En tout cas, il compte bien sur la recommandation qu’il a en poche et qui devrait grâce au Lord Bulwer, lui ouvrir toutes grandes les portes de tout le Londres musical … ah le rêve des romantiques ! … mais hélas pour Richard Wagner, ce personnage si important, est absent de Londres ! Alors à défaut on lui fait visiter la Chambre des Pairs, le saint des saints de la politique anglaise. Il est certes impressionné, mais deux personnages le déçoivent, le duc de Wellington, dont la bonhomie et l’ordinaire n’ont rien à voir avec l’homme qui a vaincu Napoléon à Watterloo ! et l’évêque de Londres « Peut-être – écrit Richard Wagner- étais-je influencé par le préjugé que j’ai toujours eu contre le clergé. ».
Londres, ayant tout à coup perdu tout attrait, restait donc Paris.
Aucune mention de la traversée du pas de Calais, sauf cette indication : « en disant adieu à la mer, nous formions le vœu ardent de ne plus jamais y naviguer .»
Etape indispensable à Boulogne (été 1839) pour permettre à Richard d’achever une partie de son Rienzi, il aura ainsi une œuvre toute nouvelle à présenter à Paris qu’il entend bien conquérir.
Etonnante attraction qu’exerce Paris sur Wagner ! Il s’en expliquera plus tard dans « Un communication à mes amis » ; ce n’est certes pas la Paris, capitale d’un royaume de France qui l’intéresse ; non, c’est cette place primordiale qu’elle occupe dans le monde des idées et des arts ; qui veut faire triompher ses idées doit assurément se faire connaître et reconnaître à Paris (indépendamment de toute considération de petite gloriole personnelle … encore que, en ce qui concerne Wagner… il a une telle revanche à prendre sur toutes les sociétés ! La lecture de « Ma vie » est, de ce point de vue là, très significative !)
A Boulogne, il trouve un misérable logis pour quelques pièces, et il travaille d’arrache-pied à la composition du deuxième acte de Rienzi qu’il achève en quelques jours. De plus, la chance semble lui sourire ! Se trouve précisément à Boulogne, Meyerbeer. Ce n’est pas un Dieu pour Richard Wagner, mais il a une réelle admiration pour ce compositeur dont il a pu apprécier comme nombre de contemporains, « les Huguenots ».

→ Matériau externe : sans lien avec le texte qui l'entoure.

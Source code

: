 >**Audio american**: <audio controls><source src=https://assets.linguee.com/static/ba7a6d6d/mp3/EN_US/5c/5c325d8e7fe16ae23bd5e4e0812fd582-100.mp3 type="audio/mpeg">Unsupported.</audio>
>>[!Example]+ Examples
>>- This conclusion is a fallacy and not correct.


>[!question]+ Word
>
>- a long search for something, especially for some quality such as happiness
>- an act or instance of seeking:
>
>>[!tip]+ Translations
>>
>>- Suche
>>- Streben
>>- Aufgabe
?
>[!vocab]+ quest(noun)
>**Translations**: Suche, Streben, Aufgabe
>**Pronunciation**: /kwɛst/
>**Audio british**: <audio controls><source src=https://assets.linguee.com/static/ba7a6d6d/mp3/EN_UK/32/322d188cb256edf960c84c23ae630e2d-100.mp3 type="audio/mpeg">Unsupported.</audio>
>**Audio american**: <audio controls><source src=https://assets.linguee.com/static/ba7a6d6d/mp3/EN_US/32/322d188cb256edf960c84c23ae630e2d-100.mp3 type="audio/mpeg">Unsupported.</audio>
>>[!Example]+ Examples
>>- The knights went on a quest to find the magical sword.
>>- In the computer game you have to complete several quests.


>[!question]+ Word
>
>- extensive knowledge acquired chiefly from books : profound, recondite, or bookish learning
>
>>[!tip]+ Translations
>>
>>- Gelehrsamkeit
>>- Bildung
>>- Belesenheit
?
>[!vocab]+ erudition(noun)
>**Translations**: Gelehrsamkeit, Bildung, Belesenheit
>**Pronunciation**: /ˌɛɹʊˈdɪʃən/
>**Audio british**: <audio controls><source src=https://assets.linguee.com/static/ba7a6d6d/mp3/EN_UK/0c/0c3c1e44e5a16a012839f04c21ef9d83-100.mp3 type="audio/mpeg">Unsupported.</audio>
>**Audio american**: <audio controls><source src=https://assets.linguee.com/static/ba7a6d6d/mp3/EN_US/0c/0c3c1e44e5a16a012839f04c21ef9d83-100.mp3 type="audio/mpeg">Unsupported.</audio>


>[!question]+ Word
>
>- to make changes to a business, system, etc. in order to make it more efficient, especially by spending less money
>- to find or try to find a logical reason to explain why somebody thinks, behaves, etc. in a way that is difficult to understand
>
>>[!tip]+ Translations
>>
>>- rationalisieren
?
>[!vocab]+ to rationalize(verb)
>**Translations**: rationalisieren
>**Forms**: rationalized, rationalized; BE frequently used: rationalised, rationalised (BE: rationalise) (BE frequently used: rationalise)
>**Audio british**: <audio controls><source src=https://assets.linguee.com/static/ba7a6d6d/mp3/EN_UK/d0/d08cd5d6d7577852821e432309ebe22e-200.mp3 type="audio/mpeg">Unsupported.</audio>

Richard Wagner frappe donc à la porte de Meyerbeer qui le reçoit fort amicalement… et qui lui demande de lui lire le livret de Rienzi, qui l’intéresse tellement qu’il va demander à Wagner de lui laisser la partition des deux premiers actes écrits, …il les déchiffre et émet une opinion qui intrigue Wagner :
« Quelque chose pourtant me troublait un peu, c’est qu’il revenait sans cesse sur l’éloge de mon écriture, dans laquelle il reconnaissait toutes les qualités du « Saxon ».
Cette appréciation semble beaucoup plus importante qu’il n’y paraît à première vue ; car, de fait, Rienzi porte en germe ce qui fera l’une des caractéristiques fondamentales de toute l’œuvre de Wagner : son caractère germanique, et Wagner va de plus en plus apparaître comme le représentant de l’opéra allemand en opposition (ou au mieux en parallèle !) avec l’opéra italien que représentera l’autre grand du genre, Giuseppe Verdi … et alors apprécions à sa juste valeur l’humour du sort : alors que Verdi, après le triomphe éclatant de son Nabucco, commence une brillante carrière de compositeur, n’a-t-il pas envisagé dans les années 1844, d’écrire un opéra sur … Rienzi ! Il en a été dissuadé, au prétexte que le thème de Rienzi, quelque peu défaitiste, ne servirait pas la cause des « révolutionnaires » italiens ; dommage, il eut été très intéressant de voir comment le même sujet aurait pu être traité par deux personnalités aussi différentes.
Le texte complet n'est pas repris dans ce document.